いくら病み上がりでもこれを見逃すわけにはいかぬと恐る恐る超久しぶりに渋谷に出て駅前のでかい画面が静かなことに感動しつつも人混みに怯えながらH&Mで散財した後(18時閉店に要注意)アッバス・キアロスタミ監督『トスカーナの贋作』にやっと辿り着いたのですが、これがもう、映画ボケした頭にはちょっと刺激が強過ぎるおかしな映画で、スクリーンの中で起こってるあまりの事態に途中から声を出してゲラゲラ笑いながら見てしまった。めちゃくちゃ面白かった。『イタリア旅行』は見たことないけど。

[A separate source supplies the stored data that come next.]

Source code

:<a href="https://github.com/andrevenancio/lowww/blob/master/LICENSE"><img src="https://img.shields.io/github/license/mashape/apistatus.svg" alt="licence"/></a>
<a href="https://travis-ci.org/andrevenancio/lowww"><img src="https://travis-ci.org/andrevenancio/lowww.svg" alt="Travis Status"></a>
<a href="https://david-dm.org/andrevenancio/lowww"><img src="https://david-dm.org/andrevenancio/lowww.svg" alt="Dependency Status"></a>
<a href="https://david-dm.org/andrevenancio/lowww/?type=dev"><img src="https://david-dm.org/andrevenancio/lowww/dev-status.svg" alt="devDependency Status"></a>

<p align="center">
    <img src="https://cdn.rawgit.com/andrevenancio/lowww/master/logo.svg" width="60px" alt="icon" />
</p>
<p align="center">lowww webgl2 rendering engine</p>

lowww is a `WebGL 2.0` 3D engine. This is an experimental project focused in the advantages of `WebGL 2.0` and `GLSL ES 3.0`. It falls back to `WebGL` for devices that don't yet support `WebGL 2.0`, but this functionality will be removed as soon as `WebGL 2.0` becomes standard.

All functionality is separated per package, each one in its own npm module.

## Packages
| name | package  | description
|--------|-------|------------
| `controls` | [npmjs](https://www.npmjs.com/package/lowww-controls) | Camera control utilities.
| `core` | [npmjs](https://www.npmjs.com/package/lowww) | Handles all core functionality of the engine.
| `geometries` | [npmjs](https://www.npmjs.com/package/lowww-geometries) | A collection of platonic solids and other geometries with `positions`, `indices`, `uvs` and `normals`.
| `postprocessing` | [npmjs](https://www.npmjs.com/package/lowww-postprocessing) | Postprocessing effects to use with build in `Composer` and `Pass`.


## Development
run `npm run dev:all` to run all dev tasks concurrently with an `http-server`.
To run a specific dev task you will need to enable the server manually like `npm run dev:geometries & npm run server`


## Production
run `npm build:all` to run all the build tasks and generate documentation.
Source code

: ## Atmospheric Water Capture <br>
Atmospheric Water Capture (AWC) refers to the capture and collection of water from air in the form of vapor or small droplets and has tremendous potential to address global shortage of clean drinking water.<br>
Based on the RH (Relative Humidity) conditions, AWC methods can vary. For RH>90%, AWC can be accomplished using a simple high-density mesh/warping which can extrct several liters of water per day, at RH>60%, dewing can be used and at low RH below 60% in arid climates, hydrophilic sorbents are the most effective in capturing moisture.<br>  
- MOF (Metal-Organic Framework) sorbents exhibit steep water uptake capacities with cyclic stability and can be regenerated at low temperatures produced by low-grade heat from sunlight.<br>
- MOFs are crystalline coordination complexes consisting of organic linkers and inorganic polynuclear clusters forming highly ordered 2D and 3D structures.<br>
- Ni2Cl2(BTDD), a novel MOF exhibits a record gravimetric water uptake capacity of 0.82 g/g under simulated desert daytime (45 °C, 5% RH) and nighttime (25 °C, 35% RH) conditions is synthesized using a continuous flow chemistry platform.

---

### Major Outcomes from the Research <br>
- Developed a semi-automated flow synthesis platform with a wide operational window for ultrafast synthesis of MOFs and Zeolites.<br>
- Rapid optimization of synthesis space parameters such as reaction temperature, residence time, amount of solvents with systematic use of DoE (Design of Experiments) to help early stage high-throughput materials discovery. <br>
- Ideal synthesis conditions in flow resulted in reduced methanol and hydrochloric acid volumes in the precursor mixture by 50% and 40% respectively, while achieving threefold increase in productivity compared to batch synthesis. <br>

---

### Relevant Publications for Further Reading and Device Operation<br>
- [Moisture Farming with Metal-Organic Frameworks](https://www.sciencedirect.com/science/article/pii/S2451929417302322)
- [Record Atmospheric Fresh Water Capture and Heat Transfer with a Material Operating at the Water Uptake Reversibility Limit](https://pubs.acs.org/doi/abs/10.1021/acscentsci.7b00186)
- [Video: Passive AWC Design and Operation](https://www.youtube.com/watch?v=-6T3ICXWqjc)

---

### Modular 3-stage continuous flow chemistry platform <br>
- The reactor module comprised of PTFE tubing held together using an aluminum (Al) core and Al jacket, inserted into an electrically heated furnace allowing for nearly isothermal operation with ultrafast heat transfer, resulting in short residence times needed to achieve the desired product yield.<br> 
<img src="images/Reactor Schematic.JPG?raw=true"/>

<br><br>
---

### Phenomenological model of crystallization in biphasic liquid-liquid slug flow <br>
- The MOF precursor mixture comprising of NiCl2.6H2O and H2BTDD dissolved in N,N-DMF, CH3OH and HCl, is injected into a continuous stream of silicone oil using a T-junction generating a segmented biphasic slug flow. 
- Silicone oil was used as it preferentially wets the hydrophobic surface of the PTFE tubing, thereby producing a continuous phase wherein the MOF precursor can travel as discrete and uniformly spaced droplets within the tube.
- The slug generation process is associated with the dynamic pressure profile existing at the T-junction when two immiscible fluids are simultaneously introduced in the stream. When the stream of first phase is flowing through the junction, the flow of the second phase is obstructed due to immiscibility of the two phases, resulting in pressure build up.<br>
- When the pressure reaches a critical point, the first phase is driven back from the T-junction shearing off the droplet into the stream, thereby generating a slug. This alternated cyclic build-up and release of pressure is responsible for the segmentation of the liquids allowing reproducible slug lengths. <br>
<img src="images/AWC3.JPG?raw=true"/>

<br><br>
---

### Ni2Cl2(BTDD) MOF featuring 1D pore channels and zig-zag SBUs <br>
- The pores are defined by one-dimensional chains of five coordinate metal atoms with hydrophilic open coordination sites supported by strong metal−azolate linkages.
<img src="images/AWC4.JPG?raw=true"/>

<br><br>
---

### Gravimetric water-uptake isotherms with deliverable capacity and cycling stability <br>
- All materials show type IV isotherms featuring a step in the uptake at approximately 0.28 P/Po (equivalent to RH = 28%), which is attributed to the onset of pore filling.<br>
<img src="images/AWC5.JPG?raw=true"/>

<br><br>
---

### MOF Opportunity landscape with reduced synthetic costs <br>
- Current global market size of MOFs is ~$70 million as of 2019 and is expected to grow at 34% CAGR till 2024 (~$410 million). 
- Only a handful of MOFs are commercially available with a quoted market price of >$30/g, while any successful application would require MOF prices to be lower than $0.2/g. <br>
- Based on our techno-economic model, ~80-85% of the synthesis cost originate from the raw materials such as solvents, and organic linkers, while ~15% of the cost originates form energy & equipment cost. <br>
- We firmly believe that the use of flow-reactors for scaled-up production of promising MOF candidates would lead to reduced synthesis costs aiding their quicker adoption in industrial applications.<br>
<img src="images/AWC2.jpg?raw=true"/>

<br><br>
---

トスカーナで出会った男と女がドライブに出かけた先でカフェのおばちゃんに夫婦に間違われて、と内容を説明してもどうしようもないようなお話で、でもそのカフェのシーンからホテルの窓のラストまで信じられないような出来事の連続、鏡とアコーディオンの音色とジュリエット・ビノシュの立派な二の腕に心を奪われてる間に幸福な106分は過ぎていってしまった。延々と展開する女と男の会話自体はしょうもない痴話喧嘩なんだけどねえ。いやあキアロスタミさん恐ろしい。新作の資金誰か出してあげて欲しい。
映画の素晴らしさとは関係ないけど、この、夏の陽が暮れた旅行先での夕飯までの中途半端な時間の感じがすごく良くて、まんまとイタリアに行きたくなった。